Q. What are your biggest customers’ top concerns? If I look at the technology platforms that our customers are tapping, there are three areas. One is, what scale do they need? It’s easier to do something as a controlled experiment, but when it comes to their mainstream business, the costs and the value generation from these platforms could be significant and they may not have those capabilities. So, how do they manage the scale.
The second is flexibility. Today, it is difficult for a CIO to predict what his architecture will look like in five years’ time, because technology is evolving rapidly. The third is security and confidentiality.
Q. How will India change with increased adoption of cloud technologies? What kind of a country can we be? In health care, Microsoft’s collaboration with LV Prasad Eye Institute, Hyderabad in applying machine learning to improve the success rate of eye surgeries is a good example.
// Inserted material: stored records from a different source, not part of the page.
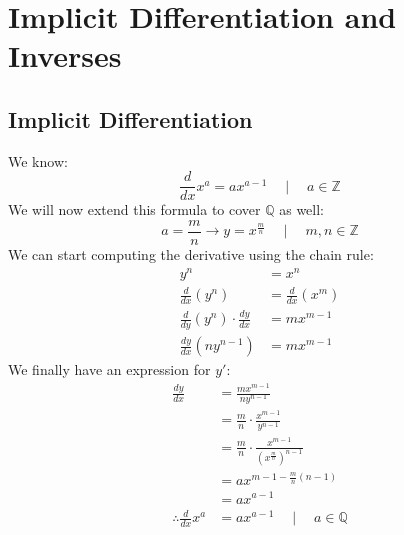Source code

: \documentclass[../main.tex]{subfiles}
\begin{document}
%
\chapter{Implicit Differentiation and Inverses}
\section{Implicit Differentiation}
%
We know:
\[ \frac{d}{dx} x^a = ax^{a-1} \quad \mid \quad a \in \mathbb{Z} \]
We will now extend this formula to cover $\mathbb{Q}$ as well:
\[
    a = \frac{m}{n} \rightarrow y = x^{\frac{m}{n}}
    \quad \mid \quad
    m, n \in \mathbb{Z}
\]
We can start computing the derivative using the chain rule:%
%
\begin{align*}
    y^n                                                 & = x^n                             \\
    \frac{d}{dx} \left( y^n \right)                     & = \frac{d}{dx} \left( x^m \right) \\
    \frac{d}{dy} \left( y^n \right) \cdot \frac{dy}{dx} & = mx^{m - 1}                      \\
    \frac{dy}{dx} \left( ny^{n - 1} \right)             & = mx^{m - 1}
\end{align*}
%
We finally have an expression for $y'$:
%
\begin{align*}
    \frac{dy}{dx}               & = \frac{mx^{m - 1}}{ny^{n - 1}}                                              \\
                                & = \frac{m}{n} \cdot \frac{x^{m - 1}}{y^{n - 1}}                              \\
                                & = \frac{m}{n} \cdot \frac{x^{m - 1}}{\left( x^{\frac{m}{n}} \right)^{n - 1}} \\
                                & = ax^{m - 1 - \frac{m}{n}(n - 1)}                                            \\
                                & = ax^{a - 1}                                                                 \\
    \therefore \frac{d}{dx} x^a & = ax^{a - 1} \quad \mid \quad a \in \mathbb{Q}
\end{align*}
%
\end{document}
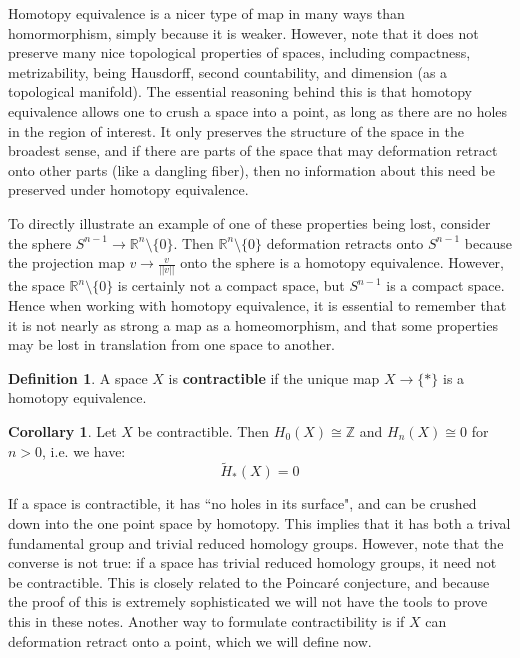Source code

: \documentclass[11pt, oneside]{amsart}   	%
\theoremstyle{definition}
\newtheorem{definition}{Definition}[section]
\newtheorem{corollary}{Corollary}[theorem]
\begin{document}
Homotopy equivalence is a nicer type of map in many ways than homormorphism, simply because it is weaker. However, 
note that it does not preserve many nice topological properties of spaces, including compactness, metrizability, being 
Hausdorff, second countability, and dimension (as a topological manifold).
The essential reasoning behind this is that homotopy equivalence allows one to crush a space into a point, as long as there 
are no holes in the region of interest. It only preserves the structure of the space in the broadest sense, and if there are 
parts of the space that may deformation retract onto other parts (like a dangling fiber), then no information about this 
need be preserved under homotopy equivalence.

To directly illustrate an example of one of these properties being lost, consider the sphere $S^{n - 1}\rightarrow \mathbb R^n
\setminus\{0\}$. Then $\mathbb R^n\setminus\{0\}$ deformation retracts onto $S^{n - 1}$ because the projection map 
$v\rightarrow \frac{v}{||v||}$ onto the sphere is a homotopy equivalence. However, the space $\mathbb R^n\setminus\{0\}$ is 
certainly not a compact space, but $S^{n - 1}$ is a compact space. Hence when working with homotopy equivalence, it is 
essential to remember that it is not nearly as strong a map as a homeomorphism, and that some properties may be lost in 
translation from one space to another.

\begin{definition}
	A space $X$ is \textbf{contractible} if the unique map $X\rightarrow\{*\}$ is a homotopy equivalence. 
\end{definition}

\begin{corollary}
	Let $X$ be contractible. Then $H_0(X) \cong\mathbb Z$ and $H_n(X)\cong 0$ for $n > 0$, i.e. we have:
	\begin{equation}
		\tilde H_*(X) = 0
	\end{equation}
\end{corollary}

If a space is contractible, it has ``no holes in its surface", and can be crushed down into the one point space by homotopy. 
This implies that it has both a trival fundamental group and trivial reduced homology groups. However, note that the converse 
is not true: if a space has trivial reduced homology groups, it need not be contractible. This is closely related to the Poincar\'e 
conjecture, and because the proof of this is extremely sophisticated we will not have the tools to prove this in these notes. 
Another way to formulate contractibility is if $X$ can deformation retract onto a point, which we will define now.
\end{document}
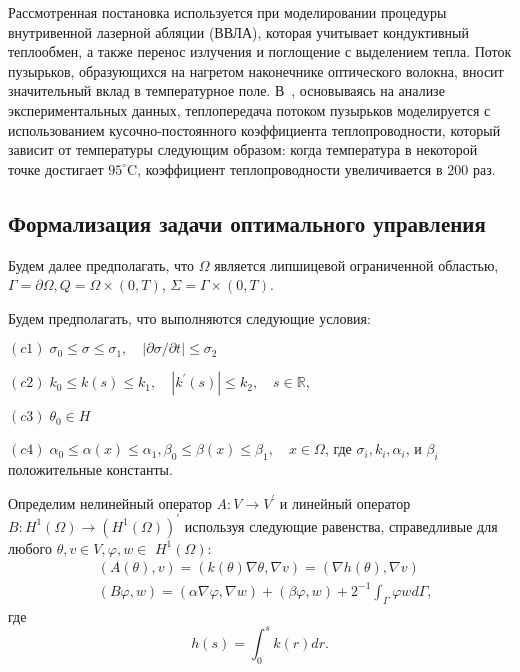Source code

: Рассмотренная постановка используется при
моделировании процедуры внутривенной лазерной абляции (ВВЛА),
которая учитывает кондуктивный теплообмен,
а также перенос излучения и поглощение с выделением тепла.
Поток пузырьков, образующихся на нагретом наконечнике оптического волокна,
вносит значительный вклад в температурное поле.
В~\cite{van2014optical, Some_Poluektova2014, Endovenous_Malskat2014},
основываясь на анализе экспериментальных данных,
теплопередача потоком пузырьков моделируется с использованием кусочно-постоянного
коэффициента теплопроводности, который зависит от температуры следующим образом:
когда температура в некоторой точке достигает $95 ^ {\circ} \mathrm{C}$,
коэффициент теплопроводности увеличивается в $200$ раз.

\subsection{Формализация задачи оптимального управления}
\label{subsec:ch3:sec2:subsec2}

Будем далее предполагать, что $\Omega$ является липшицевой ограниченной областью,
$\Gamma=\partial \Omega, Q=\Omega \times(0, T)$, $\Sigma=\Gamma \times(0, T)$.

Будем предполагать, что выполняются следующие условия:

$(c1)\; \sigma_{0} \leq \sigma \leq \sigma_{1},
\quad|\partial \sigma / \partial t| \leq \sigma_{2}$

$(c2)\; k_{0} \leq k(s) \leq k_{1}, \quad\left|k^{\prime}(s)\right| \leq k_{2},
\quad s \in \mathbb{R}$,

$(c3)\; \theta_{0} \in H$

$(c4)\; \alpha_{0} \leq \alpha(x) \leq \alpha_{1},
\beta_{0} \leq \beta(x) \leq \beta_{1}, \quad x \in \Omega$,
где $\sigma_{i}, k_{i}, \alpha_{i}$, и $\beta_{i}$ положительные константы.

Определим нелинейный оператор $A: V \rightarrow V^{\prime}$ и линейный оператор
$B: H^{1}(\Omega) \rightarrow\left(H^{1}(\Omega)\right)^{\prime}$
используя следующие равенства, справедливые для любого
$\theta, v \in V, \varphi, w \in$ $H^{1}(\Omega)$:
\[
    \begin{aligned}
        &(A(\theta), v)=(k(\theta) \nabla \theta, \nabla v)=(\nabla h(\theta), \nabla v) \\
        &(B \varphi, w)=(\alpha \nabla \varphi, \nabla w)+(\beta \varphi, w)+2^{-1}
        \int_{\Gamma} \varphi w d \Gamma,
    \end{aligned}
\]
где
\[
    h(s)=\int_{0}^{s} k(r) d r.
\]

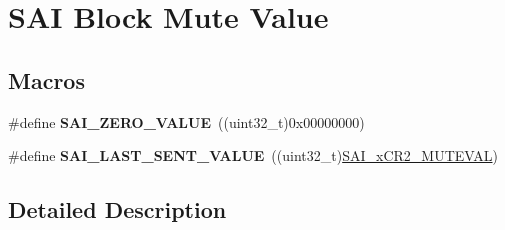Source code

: \hypertarget{group___s_a_i___block___mute___value}{}\section{S\+AI Block Mute Value}
\label{group___s_a_i___block___mute___value}
\subsection*{Macros}
\begin{DoxyCompactItemize}
\item 
\#define {\bfseries S\+A\+I\+\_\+\+Z\+E\+R\+O\+\_\+\+V\+A\+L\+UE}~((uint32\+\_\+t)0x00000000)\hypertarget{group___s_a_i___block___mute___value_ga78d93f0af5b91627e9ee7ba7b8d3707b}{}\label{group___s_a_i___block___mute___value_ga78d93f0af5b91627e9ee7ba7b8d3707b}

\item 
\#define {\bfseries S\+A\+I\+\_\+\+L\+A\+S\+T\+\_\+\+S\+E\+N\+T\+\_\+\+V\+A\+L\+UE}~((uint32\+\_\+t)\hyperlink{group___peripheral___registers___bits___definition_ga5ba4ba2073e0737d432aeca306cc47e2}{S\+A\+I\+\_\+x\+C\+R2\+\_\+\+M\+U\+T\+E\+V\+AL})\hypertarget{group___s_a_i___block___mute___value_ga99c8cfc342db371e80c631de46f626e0}{}\label{group___s_a_i___block___mute___value_ga99c8cfc342db371e80c631de46f626e0}

\end{DoxyCompactItemize}


\subsection{Detailed Description}

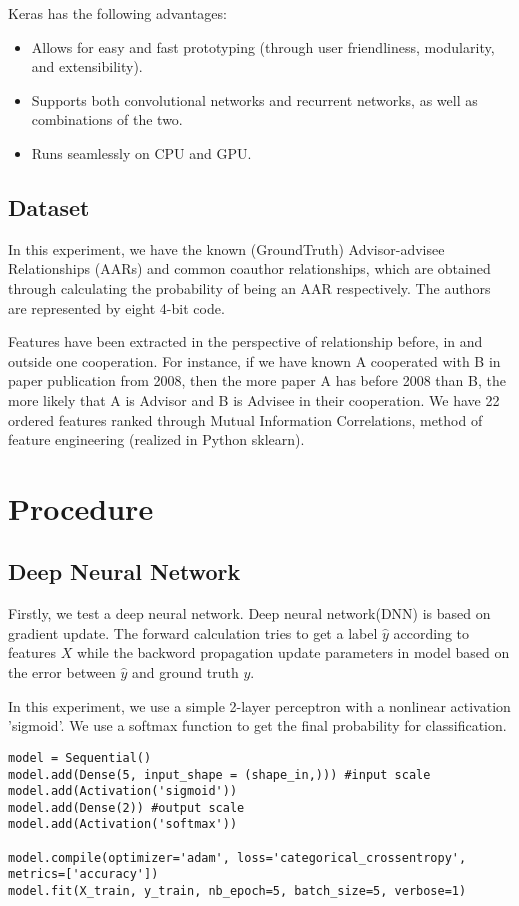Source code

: \documentclass[12pt]{report}
\begin{document}
Keras has the following advantages:

\begin{spacing}{0.2}
\begin{itemize}
	\item Allows for easy and fast prototyping (through user friendliness, modularity, and extensibility).
	\item Supports both convolutional networks and recurrent networks, as well as combinations of the two.
	\item Runs seamlessly on CPU and GPU.
\end{itemize}
\end{spacing}

\subsection{Dataset}
In this experiment, we have the known (GroundTruth) Advisor-advisee Relationships (AARs) and common coauthor relationships, which are obtained through calculating the probability of being an AAR respectively. The authors are represented by eight 4-bit code.

Features have been extracted in the perspective of relationship before, in and outside one cooperation. For instance, if we have known A cooperated with B in paper publication from 2008, then the more paper A has before 2008 than B, the more likely that A is Advisor and B is Advisee in their cooperation. We have 22 ordered features ranked through Mutual Information Correlations, method of feature engineering (realized in Python sklearn).
\section{Procedure}
\subsection{Deep Neural Network}
Firstly, we test a deep neural network. Deep neural network(DNN) is based on gradient update. The forward calculation tries to get a label $\hat{y}$ according to features $X$ while the backword propagation update parameters in model based on the error between $\hat{y}$ and ground truth $y$.

In this experiment, we use a simple 2-layer perceptron with a nonlinear activation 'sigmoid'. We use a softmax function to get the final probability for classification.

\begin{lstlisting}
model = Sequential()
model.add(Dense(5, input_shape = (shape_in,))) #input scale 
model.add(Activation('sigmoid'))
model.add(Dense(2)) #output scale
model.add(Activation('softmax'))

model.compile(optimizer='adam', loss='categorical_crossentropy', metrics=['accuracy'])
model.fit(X_train, y_train, nb_epoch=5, batch_size=5, verbose=1)
\end{lstlisting}
\end{document}
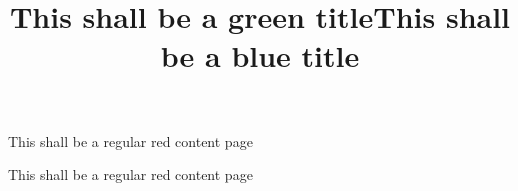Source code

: \documentclass[aspectratio=169]{beamer}
\begin{document}
\title{This shall be a green title}
\begin{frame}[green]
\titlepage
\end{frame}

\begin{frame}
This shall be a regular red content page
\end{frame}

\title{This shall be a blue title}
\begin{frame}[blue]
\titlepage
\end{frame}

\begin{frame}
This shall be a regular red content page
\end{frame}
\end{document}
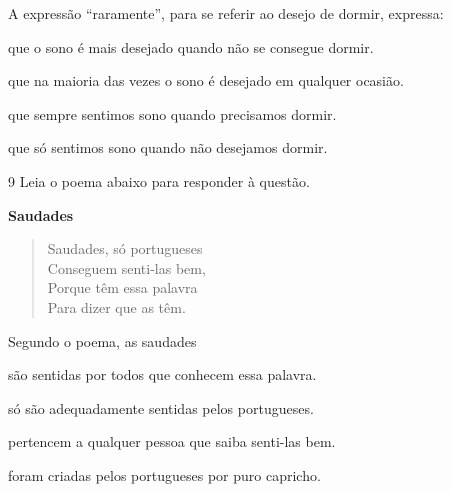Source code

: A expressão ``raramente'', para se referir ao desejo de dormir, expressa:

\begin{escolha}
  
  \item que o sono é mais desejado quando não se consegue dormir.
  
  \item que na maioria das vezes o sono é desejado em qualquer ocasião.
  
  \item que sempre sentimos sono quando precisamos dormir.
  
  \item que só sentimos sono quando não desejamos dormir. 

\end{escolha}

\num{9} Leia o poema abaixo para responder à questão. 

\begin{myquote}




\textbf{Saudades}

\begin{verse}

Saudades, só portugueses \\
Conseguem senti-las bem, \\
Porque têm essa palavra \\
Para dizer que as têm.

\end{verse}


\end{myquote}

Segundo o poema, as saudades  

\begin{escolha}

  \item são sentidas por todos que conhecem essa palavra.
  
  \item só são adequadamente sentidas pelos portugueses.
  
  \item pertencem a qualquer pessoa que saiba senti-las bem.
  
  \item foram criadas pelos portugueses por puro capricho.

\end{escolha}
At the level of an individual patient, one doesn’t have to pay thousands of rupees, but only tens of rupees to get the benefits of the insights generated from applying machine learning to the problem.
In education, a few state governments are using our predictive modelling to reduce student dropout rates by generating early warning information about those who are at a higher risk of dropping out.
In farming, machine learning can help farmers predict much more accurately the best time of sowing, which can boost yields by as much as 30-40 percent.
In automobiles, it won’t be just about getting connected to our smart devices, but also about improving safety and lowering the overall cost of ownership with all these sensors and IoT platforms to give us a sense of what’s the best way to run that vehicle.
In retail, we are seeing around ourselves the capability to understand what we want, how we want and at the point at which we want something. This is going to change our experience as consumers. In banking and financial services, the cloud is going to be used in a big way not just in payments but also in tailor-made financial products.